In industry, there is often talk about ‘organisational learning’. After accidents, the refrain ‘lessons have been learned’ nearly always crops up from organisational representatives. But organisations do not learn. People do. Equally, organisations do not care. People do. This might seem pedantic in that, of course, organisations comprise people. But organisations also comprise technologies, rules and procedures, infrastructure and assets, within a legal entity serving particular purposes. Even the people in organisations come and go. Many of us have experienced how much things can change – and how many ‘lessons’ are unlearned – when senior leaders come and go, as they do every few years. And there are many people, each with their own values, attitudes, assumptions, beliefs, practices, and histories. They all learn different things, in different ways, for different reasons, in different places, over different times.

The point is that we often like to anthropomorphise organisations as if each were a person. At the same time, we like to bureaucratise learning, caring and change. It is as if we can strip away that which cannot be controlled by process. This includes trust, faith, hope, and doubt. It includes compassion, empathy and humour. And it includes symbolic thinking, ethics, diversity of thought, complex and nuanced language, and cultural transmission. Most of these qualities or characteristics are uniquely human. We even talk about ‘changing culture’, and the need for this, as if this were an engineering project. We keep talking about this, over and over again, after and between every major unwanted event. I have sometimes performed a thought experiment about this as changing the values, attitudes, assumptions, beliefs, practices, and histories of one person … then multiplying this by hundreds or thousands of people and their relationships.

For as long as I can remember, people have been my ‘special interest’. I remember studying human beings consciously as a small child, and from my early teenage years I bought and read books on people and relationships, and the curious things that we believe and do, from mundane rituals to adopting extreme beliefs and joining cults. As far as I could tell, few or none of my friends took such an interest. I felt like a stranger in a strange land, looking at something truly extraordinary: human behaviour.

I found a friend when I met Nippin Anand in 2018 at a workshop in Cardiff , Wales, on ‘Safety-II’. Safety-II was then an emerging theory about safety, organisations, work and people, proposed by the eminent safety scientist Erik Hollnagel. Five years or so after its birth as a concept, Safety-II was being put into practice by a relatively small bunch of confused but curious practitioners. At the workshop, Nippin talked about a tragic marine accident in a way that I had never heard before. He had talked in person to Captain Francesco Schettino, the main protagonist of the story, to try to understand his perspective. Nippin did this as a safety scientist, anthropologist and, importantly, as a former Master Mariner himself. He also did this as a person, displaying some of the characteristics that I mentioned earlier.

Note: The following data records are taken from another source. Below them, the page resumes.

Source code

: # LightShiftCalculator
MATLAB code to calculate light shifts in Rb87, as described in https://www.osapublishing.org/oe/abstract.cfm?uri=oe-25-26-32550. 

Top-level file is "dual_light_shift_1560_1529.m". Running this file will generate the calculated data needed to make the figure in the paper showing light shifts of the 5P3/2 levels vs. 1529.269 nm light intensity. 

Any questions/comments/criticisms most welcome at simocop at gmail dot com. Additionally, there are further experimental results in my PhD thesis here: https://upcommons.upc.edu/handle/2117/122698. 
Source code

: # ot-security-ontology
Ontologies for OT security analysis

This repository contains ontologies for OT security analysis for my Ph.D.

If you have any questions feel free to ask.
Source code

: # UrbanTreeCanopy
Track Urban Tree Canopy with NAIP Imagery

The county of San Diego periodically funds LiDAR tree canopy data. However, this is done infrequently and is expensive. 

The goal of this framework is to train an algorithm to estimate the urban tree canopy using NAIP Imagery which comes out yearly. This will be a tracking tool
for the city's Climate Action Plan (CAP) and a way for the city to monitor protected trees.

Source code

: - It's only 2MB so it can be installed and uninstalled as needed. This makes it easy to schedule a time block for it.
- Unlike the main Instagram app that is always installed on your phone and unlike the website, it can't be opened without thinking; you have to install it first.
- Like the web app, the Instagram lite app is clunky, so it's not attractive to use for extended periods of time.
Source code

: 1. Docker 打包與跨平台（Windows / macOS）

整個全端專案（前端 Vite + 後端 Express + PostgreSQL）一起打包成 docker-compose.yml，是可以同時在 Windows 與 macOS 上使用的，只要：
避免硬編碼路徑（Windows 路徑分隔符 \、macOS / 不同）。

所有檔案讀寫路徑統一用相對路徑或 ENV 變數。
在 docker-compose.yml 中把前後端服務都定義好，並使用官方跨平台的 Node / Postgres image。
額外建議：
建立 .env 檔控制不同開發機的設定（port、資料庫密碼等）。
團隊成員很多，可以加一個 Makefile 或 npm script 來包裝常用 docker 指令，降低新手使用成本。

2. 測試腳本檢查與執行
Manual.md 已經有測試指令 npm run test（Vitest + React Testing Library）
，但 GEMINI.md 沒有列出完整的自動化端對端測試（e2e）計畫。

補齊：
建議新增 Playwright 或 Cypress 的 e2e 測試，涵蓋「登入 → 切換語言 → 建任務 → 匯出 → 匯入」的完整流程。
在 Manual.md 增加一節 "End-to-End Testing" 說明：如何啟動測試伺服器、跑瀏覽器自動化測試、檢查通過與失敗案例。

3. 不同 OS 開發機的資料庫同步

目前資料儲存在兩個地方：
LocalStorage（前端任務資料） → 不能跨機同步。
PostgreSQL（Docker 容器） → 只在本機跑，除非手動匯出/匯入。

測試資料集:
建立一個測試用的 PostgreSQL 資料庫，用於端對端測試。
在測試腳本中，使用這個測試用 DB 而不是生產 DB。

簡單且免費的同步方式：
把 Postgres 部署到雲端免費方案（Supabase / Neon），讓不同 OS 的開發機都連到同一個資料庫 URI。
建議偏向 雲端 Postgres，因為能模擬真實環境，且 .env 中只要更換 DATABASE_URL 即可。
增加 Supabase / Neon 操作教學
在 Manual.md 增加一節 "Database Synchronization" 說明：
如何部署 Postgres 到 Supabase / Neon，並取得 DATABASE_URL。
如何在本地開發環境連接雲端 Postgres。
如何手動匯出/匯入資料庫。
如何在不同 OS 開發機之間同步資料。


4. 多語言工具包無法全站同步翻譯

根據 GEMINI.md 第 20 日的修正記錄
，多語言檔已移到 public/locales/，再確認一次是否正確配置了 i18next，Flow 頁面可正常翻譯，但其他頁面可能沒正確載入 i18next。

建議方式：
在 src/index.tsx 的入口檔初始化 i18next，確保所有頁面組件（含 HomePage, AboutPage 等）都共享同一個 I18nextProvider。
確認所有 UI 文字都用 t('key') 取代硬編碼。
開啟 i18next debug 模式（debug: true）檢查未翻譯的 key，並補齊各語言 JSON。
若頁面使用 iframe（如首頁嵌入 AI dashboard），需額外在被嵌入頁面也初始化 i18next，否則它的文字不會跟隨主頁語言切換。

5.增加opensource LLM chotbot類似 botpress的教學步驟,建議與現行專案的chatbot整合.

The method and style of this human encounter was very different from an accident investigation interview. The story and insights that emerged were very different from what one could fi nd in the accident report, or any accident report, where such testimony is neglected, approached very differently, or else distorted to such an extent that it can become meaningless or misleading. This typifies epistemic injustice.

Nippin started to question assumptions and explore uncomfortable truths about not only shipping but the safety profession itself, and its myths and rituals. Since then, I have heard Nippin present on Costa Concordia several times. Not everyone would agree with the perspectives, insights or conclusions. That is not the point. Or rather, it is exactly the point: there are always multiple perspectives. Some are more convenient than others. Some are hard to accept, perhaps because they challenge deeply held assumptions and cherished beliefs.

In the years that followed, Nippin and I discussed psychology, anthropology, mythology, philosophy, and religion, in the context of safety, work and life. We often approached each of these from different schools of thought, and with different lived experience. But we seemed to think in a complementary way, valuing similar things, such as interdisciplinarity (or transdisciplinarity), multiple perspectives, thick descriptions, synthesis, and ethics.

I have been especially curious about how Nippin has taken a wider angle on religion, and how this affects our thinking about organisations and safety. The religious origination that I have most identified with throughout my adult life has been Quakerism. It has affected how I’ve thought about many aspects of organisational life, such as hierarchy, leadership, followership, fellowship, group processes, and conflict management. It has influenced how I think about language, semiotics, learning, symbolism, simplicity, rituals. It has also affected my attitudes toward equality, diversity and inclusion.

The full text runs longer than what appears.